Keputusan ini diambil setelah Forum Group Discussion (FGD) mengenai Manajemen dan Rekayasa Lalu Lintas Kawasan Alun-alun Kidul Yogyakarta, yang melibatkan berbagai pihak, termasuk BPBD DIY dan BASARNAS Yogyakarta di Kantor Dishub DIY, Babarsari, Yogyakarta, Senin (24/2/2025).
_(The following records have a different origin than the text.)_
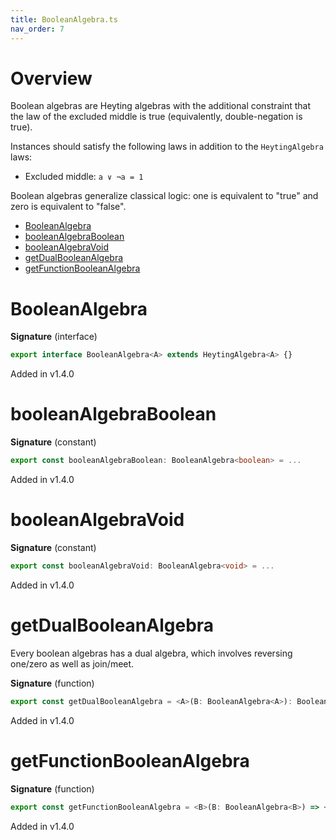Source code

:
 ```yaml
---
title: BooleanAlgebra.ts
nav_order: 7
---
```


# Overview

Boolean algebras are Heyting algebras with the additional constraint that the law of the excluded middle is true
(equivalently, double-negation is true).

Instances should satisfy the following laws in addition to the `HeytingAlgebra` laws:

- Excluded middle: `a ∨ ¬a = 1`

Boolean algebras generalize classical logic: one is equivalent to "true" and zero is equivalent to "false".

<!-- START doctoc generated TOC please keep comment here to allow auto update -->
<!-- DON'T EDIT THIS SECTION, INSTEAD RE-RUN doctoc TO UPDATE -->


- [BooleanAlgebra](#booleanalgebra)
- [booleanAlgebraBoolean](#booleanalgebraboolean)
- [booleanAlgebraVoid](#booleanalgebravoid)
- [getDualBooleanAlgebra](#getdualbooleanalgebra)
- [getFunctionBooleanAlgebra](#getfunctionbooleanalgebra)

<!-- END doctoc generated TOC please keep comment here to allow auto update -->

# BooleanAlgebra

**Signature** (interface)

```ts
export interface BooleanAlgebra<A> extends HeytingAlgebra<A> {}
```

Added in v1.4.0

# booleanAlgebraBoolean

**Signature** (constant)

```ts
export const booleanAlgebraBoolean: BooleanAlgebra<boolean> = ...
```

Added in v1.4.0

# booleanAlgebraVoid

**Signature** (constant)

```ts
export const booleanAlgebraVoid: BooleanAlgebra<void> = ...
```

Added in v1.4.0

# getDualBooleanAlgebra

Every boolean algebras has a dual algebra, which involves reversing one/zero as well as join/meet.

**Signature** (function)

```ts
export const getDualBooleanAlgebra = <A>(B: BooleanAlgebra<A>): BooleanAlgebra<A> => ...
```

Added in v1.4.0

# getFunctionBooleanAlgebra

**Signature** (function)

```ts
export const getFunctionBooleanAlgebra = <B>(B: BooleanAlgebra<B>) => <A = never>(): BooleanAlgebra<(a: A) => B> => ...
```

Added in v1.4.0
Dengan penerapan SSA, kendaraan hanya diperbolehkan melintas dari utara (dalam beteng) menuju selatan (luar beteng).

Kepala Bidang Lalu Lintas Dishub DIY, Rizki Budi Utomo, menyatakan bahwa aturan ini akan diterapkan selama satu bulan dengan pengawasan ketat. Selain itu, kendaraan besar, seperti bus pariwisata, dilarang memasuki kawasan Plengkung Nirbaya.
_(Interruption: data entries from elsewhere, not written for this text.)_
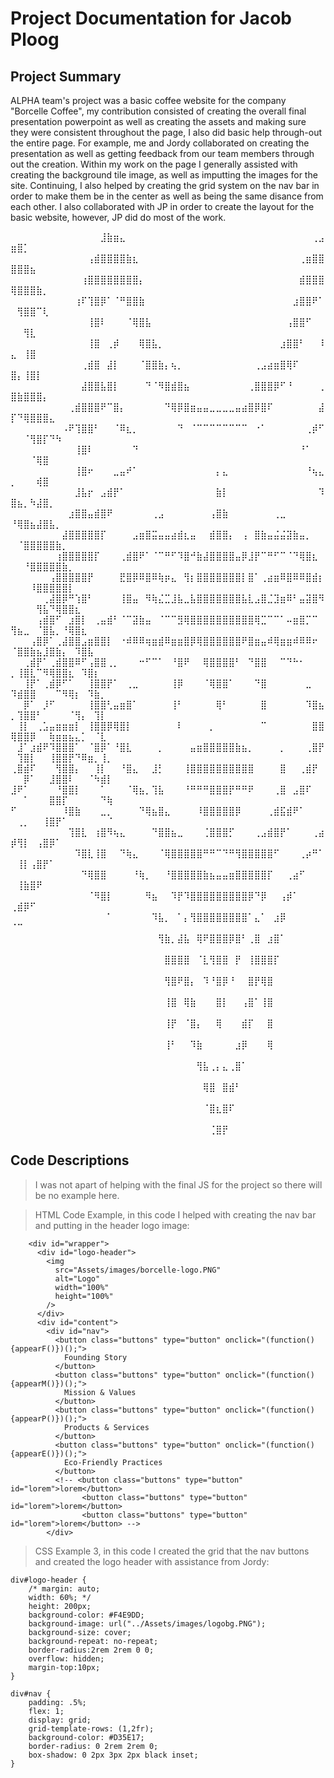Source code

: # Project Documentation for Jacob Ploog

## Project Summary
ALPHA team's project was a basic coffee website for the company "Borcelle Coffee", my contribution consisted of creating the overall final presentation powerpoint as well as creating the assets and making sure they were consistent throughout the page, I also did basic help through-out the entire page. For example, me and Jordy collaborated on creating the presentation as well as getting feedback from our team members through out the creation. Within my work on the page I generally assisted with creating the background tile image, as well as imputting the images for the site. Continuing, I also helped by creating the grid system on the nav bar in order to make them be in the center as well as being the same disance from each other. I also collaborated with JP in order to create the layout for the basic website, however, JP did do most of the work.

⠀⠀⠀⠀⠀⠀⠀⠀⠀⠀⠀⠀⠀⠀⣸⣷⣶⣄⠀⠀⠀⠀⠀⠀⠀⠀⠀⠀⠀⠀⠀⠀⠀⠀⠀⠀⠀⠀⠀⠀⠀⠀⠀⠀⠀⠀⠀⢀⣠⣶⣿⡁⠀⠀⠀⠀⠀⠀⠀⠀⠀⠀⠀⠀⠀
⠀⠀⠀⠀⠀⠀⠀⠀⠀⠀⠀⠀⢠⣾⣿⣿⣿⣿⣷⣆⠀⠀⠀⠀⠀⠀⠀⠀⠀⠀⠀⠀⠀⠀⠀⠀⠀⠀⠀⠀⠀⠀⠀⠀⠀⢀⣶⣿⣿⣿⣿⣿⣦⠀⠀⠀⠀⠀⠀⠀⠀⠀⠀⠀⠀
⠀⠀⠀⠀⠀⠀⠀⠀⠀⠀⠀⢰⣿⣿⣿⣿⣿⣿⣿⣿⡄⠀⠀⠀⠀⠀⠀⠀⠀⠀⠀⠀⠀⠀⠀⠀⠀⠀⠀⠀⠀⠀⠀⠀⠀⣾⣿⣿⣿⢿⣿⣿⣿⣷⡀⠀⠀⠀⠀⠀⠀⠀⠀⠀⠀
⠀⠀⠀⠀⠀⠀⠀⠀⠀⠀⢰⠏⢹⣿⡿⠁⠈⠛⣿⣿⣷⠀⠀⠀⠀⠀⠀⠀⠀⠀⠀⠀⠀⠀⠀⠀⠀⠀⠀⠀⠀⠀⠀⠀⣰⣿⣿⠟⠁⠀⢻⣿⣿⠉⢇⠀⠀⠀⠀⠀⠀⠀⠀⠀⠀
⠀⠀⠀⠀⠀⠀⠀⠀⠀⠀⠀⠀⢸⣿⠇⠀⠀⠀⠈⢿⣿⣧⠀⠀⠀⠀⠀⠀⠀⠀⠀⠀⠀⠀⠀⠀⠀⠀⠀⠀⠀⠀⠀⢠⣿⣿⠋⠀⠀⠀⠀⢻⣇⠀⠀⠀⠀⠀⠀⠀⠀⠀⠀⠀⠀
⠀⠀⠀⠀⠀⠀⠀⠀⠀⠀⠀⠀⢸⣿⠀⢀⡾⠀⠀⠀⢿⣿⣧⡀⠀⠀⠀⠀⠀⠀⠀⠀⠀⠀⠀⠀⠀⠀⠀⠀⠀⠀⣰⣿⣿⠃⠀⠀⠸⣄⠀⢸⣿⠀⠀⠀⠀⠀⠀⠀⠀⠀⠀⠀⠀
⠀⠀⠀⠀⠀⠀⠀⠀⠀⠀⠀⢀⣾⣿⠀⣼⡇⠀⠀⠀⠈⣿⣿⣷⡄⢦⡀⠀⠀⠀⠀⠀⠀⠀⠀⠀⠀⠀⢀⣠⣴⣶⣿⢿⠏⠀⠀⠀⠀⣿⡄⢸⣿⡇⠀⠀⠀⠀⠀⠀⠀⠀⠀⠀⠀
⠀⠀⠀⠀⠀⠀⠀⠀⠀⠀⠀⣼⣿⣿⣧⣿⡇⠀⠀⠀⠀⠙⠈⠻⣿⣾⣿⣦⠀⠀⠀⠀⠀⠀⠀⠀⠀⢀⣿⣿⣿⡿⠋⠘⠀⠀⠀⠀⢀⣿⣷⣿⣿⣿⡄⠀⠀⠀⠀⠀⠀⠀⠀⠀⠀
⠀⠀⠀⠀⠀⠀⠀⠀⠀⢀⣾⣿⣿⣿⠟⠉⣿⡄⠀⠀⠀⠀⠀⠀⠙⢿⡿⣿⣶⣤⣤⣀⣀⣀⣀⣤⣴⣿⡿⣿⠏⠀⠀⠀⠀⠀⠀⠀⣼⡏⠙⢿⣿⣿⣿⣄⠀⠀⠀⠀⠀⠀⠀⠀⠀
⠀⠀⠀⠀⠀⠀⠀⠀⠠⠟⢹⣿⣿⠃⠀⠀⠈⠿⣆⡀⠀⠀⠀⠀⠀⠀⠙⠀⠈⠉⠉⠉⠉⠉⠉⠉⠉⠀⠐⠁⠀⠀⠀⠀⠀⠀⢀⡾⠋⠀⠀⠈⢻⣿⡏⠙⠳⠀⠀⠀⠀⠀⠀⠀⠀
⠀⠀⠀⠀⠀⠀⠀⠀⠀⠀⢸⣿⠇⠀⠀⠀⠀⠀⠀⠙⠀⠀⠀⠀⠀⠀⠀⠀⠀⠀⠀⠀⠀⠀⠀⠀⠀⠀⠀⠀⠀⠀⠀⠀⠀⠘⠁⠀⠀⠀⠀⠀⠈⢿⣿⠀⠀⠀⠀⠀⠀⠀⠀⠀⠀
⠀⠀⠀⠀⠀⠀⠀⠀⠀⠀⢸⣿⠖⠀⠀⠀⣀⣤⠞⠁⠀⠀⠀⠀⠀⠀⠀⠀⠀⠀⠀⠀⡄⣄⠀⠀⠀⠀⠀⠀⠀⠀⠀⠀⠀⠀⠘⢦⣄⡀⠀⠀⠀⢾⣿⠀⠀⠀⠀⠀⠀⠀⠀⠀⠀
⠀⠀⠀⠀⠀⠀⠀⠀⠀⠀⣸⣧⡖⠀⣠⣾⡟⠁⠀⠀⠀⠀⠀⠀⠀⠀⠀⠀⠀⠀⠀⠀⣷⡇⠀⠀⠀⠀⠀⠀⠀⠀⠀⠀⠀⠀⠀⠀⠹⣿⣦⡀⠳⣼⣿⡀⠀⠀⠀⠀⠀⠀⠀⠀⠀
⠀⠀⠀⠀⠀⠀⠀⠀⠀⣰⣿⣿⣤⣾⣿⠟⠀⠀⠀⠀⠀⠀⢀⣠⠀⠀⠀⠀⠀⠀⠀⢠⣿⣷⠀⠀⠀⠀⠀⠀⠀⢀⣀⠀⠀⠀⠀⠀⠀⠘⢿⣿⣦⣼⣿⣧⡀⠀⠀⠀⠀⠀⠀⠀⠀
⠀⠀⠀⠀⠀⠀⠀⠀⣼⣿⣿⣿⣿⣿⡏⠀⠀⠀⠀⣠⣶⣿⣭⣤⣤⣴⣾⣆⣤⠀⠀⣾⣿⣿⡄⠀⢠⠀⣿⣷⣤⣬⣬⣽⣷⣤⡀⠀⠀⠀⠈⣿⣿⣿⣿⣿⣷⡀⠀⠀⠀⠀⠀⠀⠀
⠀⠀⠀⠀⠀⠀⠀⢰⣿⣿⣿⣿⣿⡏⠀⠀⠀⢀⣾⣿⠟⠁⠈⠉⠛⠋⠹⣿⠚⣷⣼⣿⣿⣿⣿⣤⡿⣸⡟⠉⠛⠋⠉⠈⠙⢿⣿⣆⠀⠀⠀⠘⣿⣿⣿⣿⣿⣷⡀⠀⠀⠀⠀⠀⠀
⠀⠀⠀⠀⠀⠀⢠⣿⣿⣿⣿⣿⡟⠀⠀⠀⠀⣟⣿⡿⠿⣿⠿⢷⡶⣄⠀⢻⡆⣿⣿⣿⣿⣿⣿⣿⡇⣿⠁⢀⣴⣶⠿⣿⠿⠿⣿⣾⡆⠀⠀⠀⠸⣿⣿⣿⣿⣿⡇⠀⠀⠀⠀⠀⠀
⠀⠀⠀⠀⠀⢀⣼⣿⡿⠛⢱⣿⠃⠀⠀⠀⠀⢸⣿⣤⠀⠻⢷⣌⣉⣸⣧⣀⣧⣿⣿⣿⣿⣿⣿⣿⣧⣇⣠⣿⣈⣹⣶⠿⠃⣤⣽⣿⠻⠀⠀⠀⠀⢻⣧⠙⢿⣿⣿⣆⠀⠀⠀⠀⠀
⠀⠀⠀⠀⢠⣾⣿⠋⠀⣰⣿⡇⠀⢀⣤⣾⠃⠈⠉⣽⣷⣤⠀⠈⠉⠉⣻⢿⣿⣿⣿⣿⣿⣿⣿⣿⣿⣿⢿⣉⠉⠉⠁⠤⣶⣿⡉⠉⠀⢻⣦⣀⠀⠈⣿⣧⡀⠘⢿⣿⣆⠀⠀⠀⠀
⠀⠀⠀⢠⣿⡿⠁⢀⣼⣿⣿⣠⣶⣿⣿⡇⠀⠐⠾⠿⠿⢶⣶⣾⠿⣶⣶⣿⡿⢿⣿⣿⣿⣿⣿⣿⠟⣿⣶⣤⠾⢿⣶⣶⠾⠿⠿⠖⠀⠈⣿⣿⣷⣦⣸⣿⣷⡄⠀⠹⣿⣧⠀⠀⠀
⠀⠀⢀⣾⡟⠁⢀⣾⣿⣿⠿⠋⢠⣿⣿⢀⡀⠀⠀⠀⠒⠋⠉⠁⠀⠘⣿⠟⠀⠀⢿⣿⣿⣿⣿⠃⠀⠙⣿⣿⠀⠀⠉⠙⠓⠂⠀⠀⠀⡀⢸⣿⣇⠉⠻⢿⣿⣿⣆⠀⠹⣿⡆⠀⠀
⠀⠀⢸⡟⠁⢀⣾⡿⠋⠁⠀⠀⢸⣿⣿⡟⠁⠀⢀⣀⠀⠀⠀⠀⠀⢸⡿⠀⠀⠀⠈⢿⣿⣿⠁⠀⠀⠀⠙⣿⠀⠀⠀⠀⠀⠀⣀⠀⠀⠹⣾⣿⣿⠀⠀⠀⠉⠻⢿⡆⠀⠹⣷⡀⠀
⠀⠀⡿⠁⠀⡸⠋⠀⠀⠀⠀⠀⢸⣿⣿⢃⣤⣶⣿⠁⠀⠀⠀⠀⠀⢸⠃⠀⠀⠀⠀⠀⢿⠃⠀⠀⠀⠀⠀⣿⠀⠀⠀⠀⠀⠀⠹⣿⣦⡀⢹⣿⣿⠃⠀⠀⠀⠀⠈⢻⡄⠀⢹⡇⠀
⠀⢸⡇⠀⢀⣡⣤⣶⣶⣶⡇⠀⢸⣿⣿⡿⢿⣿⡇⠀⠀⠀⠀⠀⠀⠀⠇⠀⠀⠀⠀⡀⠀⠀⠀⠀⠀⠀⠀⠉⠀⠀⠀⠀⠀⠀⠀⣿⣿⢿⣿⣿⡿⠀⠀⢷⣶⣶⣦⣄⡁⠀⠈⣇⠀
⠀⣸⠁⣰⣾⠟⠹⣿⣿⣿⠁⠀⠈⣿⡿⠁⠘⣿⣇⠀⠀⠀⠀⡀⠀⠀⠀⠀⣤⣶⣿⣿⣿⣿⣿⣷⣦⡀⠀⠀⠀⠀⡀⠀⠀⠀⢀⣿⡟⠀⢹⣿⡇⠀⠀⢸⣿⣿⡟⠙⠿⣶⡀⢸⡀
⢀⣿⣾⠏⠀⠀⠀⢻⣿⣿⡄⠀⠀⢸⡇⠀⠀⠘⣿⣄⠀⠀⣸⡃⠀⠀⠀⢸⣿⣿⣿⣿⣿⣿⣿⣿⣿⣿⠀⠀⠀⠀⣿⠀⠀⢀⣾⡟⠀⠀⠀⡿⠁⠀⠀⣸⣿⣿⠇⠀⠀⠈⠳⣾⡇
⣸⠟⠁⠀⠀⠀⠀⠘⣿⣿⡇⠀⠀⠀⠁⠀⠀⠀⠈⢿⣦⡀⢹⣧⠀⠀⠀⠘⠛⠛⠛⣿⣿⣿⡟⠛⠛⠟⠀⠀⠀⢀⣿⠀⣠⣿⠏⠀⠀⠀⠀⠁⠀⠀⠀⣿⣿⡏⠀⠀⠀⠀⠀⠙⢷
⠋⠀⠀⠀⠀⠀⠀⠀⠸⣿⣷⠀⠀⠀⣀⡀⠀⠀⠀⠀⠙⢿⣦⣿⣄⠀⠀⠀⠀⠸⣿⣿⣿⣿⣿⡿⠀⠀⠀⠀⢀⣾⣯⣾⠟⠁⠀⠀⠀⠀⢀⡀⠀⠀⢸⣿⡟⠁⠀⠀⠀⠀⠀⠀⠈
⠀⠀⠀⠀⠀⠀⠀⠀⠀⢹⣿⣇⠀⢰⣿⠻⢦⣄⠀⠀⠀⠀⠙⣿⣿⣦⣀⠀⠀⠀⢈⣿⣿⣿⡋⠀⠀⠀⢀⣠⣾⣿⡟⠁⠀⠀⠀⢀⣴⡾⢻⡇⠀⢠⣿⡿⠁⠀⠀⠀⠀⠀⠀⠀⠀
⠀⠀⠀⠀⠀⠀⠀⠀⠀⠀⠹⣿⣇⢸⣿⠀⠀⠙⢷⣄⠀⠀⠀⠈⢿⣿⣿⣿⣿⣿⠛⠛⠉⠙⠛⢻⣿⣿⣿⣿⣿⠋⠀⠀⠀⢀⡴⠛⠁⠀⢸⡇⢠⣿⡟⠁⠀⠀⠀⠀⠀⠀⠀⠀⠀
⠀⠀⠀⠀⠀⠀⠀⠀⠀⠀⠀⠙⢿⣿⣿⠀⠀⠀⠀⠘⢷⡀⠀⠀⠘⣿⣿⣿⣿⣿⣷⣦⣤⣤⣶⣿⣿⣿⣿⣿⡏⠀⠀⢀⣴⠋⠀⠀⠀⠀⢸⣷⣿⠟⠀⠀⠀⠀⠀⠀⠀⠀⠀⠀⠀
⠀⠀⠀⠀⠀⠀⠀⠀⠀⠀⠀⠀⠈⠻⣿⡇⠀⠀⠀⠀⠀⠻⣦⠀⠀⠹⡟⠹⣿⣿⣿⣿⣿⣿⣿⣿⣿⡿⠙⡿⠀⠀⢠⡾⠁⠀⠀⠀⠀⢀⣾⡿⠋⠀⠀⠀⠀⠀⠀⠀⠀⠀⠀⠀⠀
⠀⠀⠀⠀⠀⠀⠀⠀⠀⠀⠀⠀⠀⠀⠀⠁⠀⠀⠀⠀⠀⠀⠹⣧⡀⠀⠁⡄⢻⣿⣿⣿⣿⣿⣿⣿⣿⠁⣄⠁⠀⣰⡿⠀⠀⠀⠀⠀⠀⠈⠉⠀⠀⠀⠀⠀⠀⠀⠀⠀⠀⠀⠀⠀⠀
⠀⠀⠀⠀⠀⠀⠀⠀⠀⠀⠀⠀⠀⠀⠀⠀⠀⠀⠀⠀⠀⠀⠀⢻⣷⡀⣼⣧⠀⢿⠟⣿⣿⣿⡿⣿⠃⢀⣿⠀⣰⣿⠁⠀⠀⠀⠀⠀⠀⠀⠀⠀⠀⠀⠀⠀⠀⠀⠀⠀⠀⠀⠀⠀⠀
⠀⠀⠀⠀⠀⠀⠀⠀⠀⠀⠀⠀⠀⠀⠀⠀⠀⠀⠀⠀⠀⠀⠀⠀⣿⣿⣿⣿⠀⠈⣇⢻⣿⣿⠀⡟⠀⢸⣿⣿⣿⡏⠀⠀⠀⠀⠀⠀⠀⠀⠀⠀⠀⠀⠀⠀⠀⠀⠀⠀⠀⠀⠀⠀⠀
⠀⠀⠀⠀⠀⠀⠀⠀⠀⠀⠀⠀⠀⠀⠀⠀⠀⠀⠀⠀⠀⠀⠀⠀⢻⣿⠟⣿⡄⠀⠹⠘⣿⡿⠘⠀⠀⣿⡟⢿⣿⠀⠀⠀⠀⠀⠀⠀⠀⠀⠀⠀⠀⠀⠀⠀⠀⠀⠀⠀⠀⠀⠀⠀⠀
⠀⠀⠀⠀⠀⠀⠀⠀⠀⠀⠀⠀⠀⠀⠀⠀⠀⠀⠀⠀⠀⠀⠀⠀⢸⣿⠀⢿⣷⠀⠀⠀⣿⡇⠀⠀⢠⣿⠁⢸⣿⠀⠀⠀⠀⠀⠀⠀⠀⠀⠀⠀⠀⠀⠀⠀⠀⠀⠀⠀⠀⠀⠀⠀⠀
⠀⠀⠀⠀⠀⠀⠀⠀⠀⠀⠀⠀⠀⠀⠀⠀⠀⠀⠀⠀⠀⠀⠀⠀⢸⡟⠀⠈⣿⡄⠀⠀⢿⠀⠀⠀⣾⡏⠀⠀⣿⠀⠀⠀⠀⠀⠀⠀⠀⠀⠀⠀⠀⠀⠀⠀⠀⠀⠀⠀⠀⠀⠀⠀⠀
⠀⠀⠀⠀⠀⠀⠀⠀⠀⠀⠀⠀⠀⠀⠀⠀⠀⠀⠀⠀⠀⠀⠀⠀⢸⠃⠀⠀⠹⣷⠀⠀⠀⠀⠀⣰⡿⠀⠀⠀⢿⠀⠀⠀⠀⠀⠀⠀⠀⠀⠀⠀⠀⠀⠀⠀⠀⠀⠀⠀⠀⠀⠀⠀⠀
⠀⠀⠀⠀⠀⠀⠀⠀⠀⠀⠀⠀⠀⠀⠀⠀⠀⠀⠀⠀⠀⠀⠀⠀⠀⠀⠀⠀⠀⢻⣧⢀⡄⣄⢀⣿⠁⠀⠀⠀⠀⠀⠀⠀⠀⠀⠀⠀⠀⠀⠀⠀⠀⠀⠀⠀⠀⠀⠀⠀⠀⠀⠀⠀⠀
⠀⠀⠀⠀⠀⠀⠀⠀⠀⠀⠀⠀⠀⠀⠀⠀⠀⠀⠀⠀⠀⠀⠀⠀⠀⠀⠀⠀⠀⠀⢿⣿⠀⣿⣾⠃⠀⠀⠀⠀⠀⠀⠀⠀⠀⠀⠀⠀⠀⠀⠀⠀⠀⠀⠀⠀⠀⠀⠀⠀⠀⠀⠀⠀⠀
⠀⠀⠀⠀⠀⠀⠀⠀⠀⠀⠀⠀⠀⠀⠀⠀⠀⠀⠀⠀⠀⠀⠀⠀⠀⠀⠀⠀⠀⠀⠈⣿⣆⣿⠏⠀⠀⠀⠀⠀⠀⠀⠀⠀⠀⠀⠀⠀⠀⠀⠀⠀⠀⠀⠀⠀⠀⠀⠀⠀⠀⠀⠀⠀⠀
⠀⠀⠀⠀⠀⠀⠀⠀⠀⠀⠀⠀⠀⠀⠀⠀⠀⠀⠀⠀⠀⠀⠀⠀⠀⠀⠀⠀⠀⠀⠀⢈⣿⡟⠀

## Code Descriptions
>I was not apart of helping with the final JS for the project so there will be no example here.

>HTML Code Example, in this code I helped with creating the nav bar and putting in the header logo image:
```
    <div id="wrapper">
      <div id="logo-header">
        <img
          src="Assets/images/borcelle-logo.PNG"
          alt="Logo"
          width="100%"
          height="100%"
        />
      </div>
      <div id="content">
        <div id="nav">
          <button class="buttons" type="button" onclick="(function(){appearF()})();">
            Founding Story
          </button>
          <button class="buttons" type="button" onclick="(function(){appearM()})();">
            Mission & Values
          </button>
          <button class="buttons" type="button" onclick="(function(){appearP()})();">
            Products & Services
          </button>
          <button class="buttons" type="button" onclick="(function(){appearE()})();">
            Eco-Friendly Practices
          </button>
          <!-- <button class="buttons" type="button" id="lorem">lorem</button>
                <button class="buttons" type="button" id="lorem">lorem</button>
                <button class="buttons" type="button" id="lorem">lorem</button> -->
        </div>
```

>CSS Example 3, in this code I created the grid that the nav buttons and created the logo header with assistance from Jordy:
```
div#logo-header {
    /* margin: auto;
    width: 60%; */
    height: 200px;
    background-color: #F4E9DD;
    background-image: url("../Assets/images/logobg.PNG");
    background-size: cover;
    background-repeat: no-repeat;
    border-radius:2rem 2rem 0 0;
    overflow: hidden;
    margin-top:10px;
}

div#nav {
    padding: .5%;
    flex: 1;
    display: grid;
    grid-template-rows: (1,2fr);
    background-color: #D35E17;
    border-radius: 0 2rem 2rem 0;
    box-shadow: 0 2px 3px 2px black inset;
}
```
“Banyak kasus kendaraan berdimensi besar tetap masuk meskipun sudah ada rambu larangan. Bahkan, kendaraan roda empat sering terjebak saat berpapasan dengan kendaraan roda dua yang menunggu lampu lalu lintas di dalam bangunan, yang berpotensi menyerempet dinding plengkung,” kata Rizki.

Dampak Lalu Lintas Terhadap Struktur Plengkung Nirbaya

Hasil kajian Dinas Kebudayaan DIY tahun 2018 menunjukkan bahwa Plengkung Nirbaya mengalami kerusakan serius, termasuk retakan yang dapat mengancam keselamatan bangunan. Salah satu penyebab utama kerusakan adalah getaran dari kendaraan yang melintas.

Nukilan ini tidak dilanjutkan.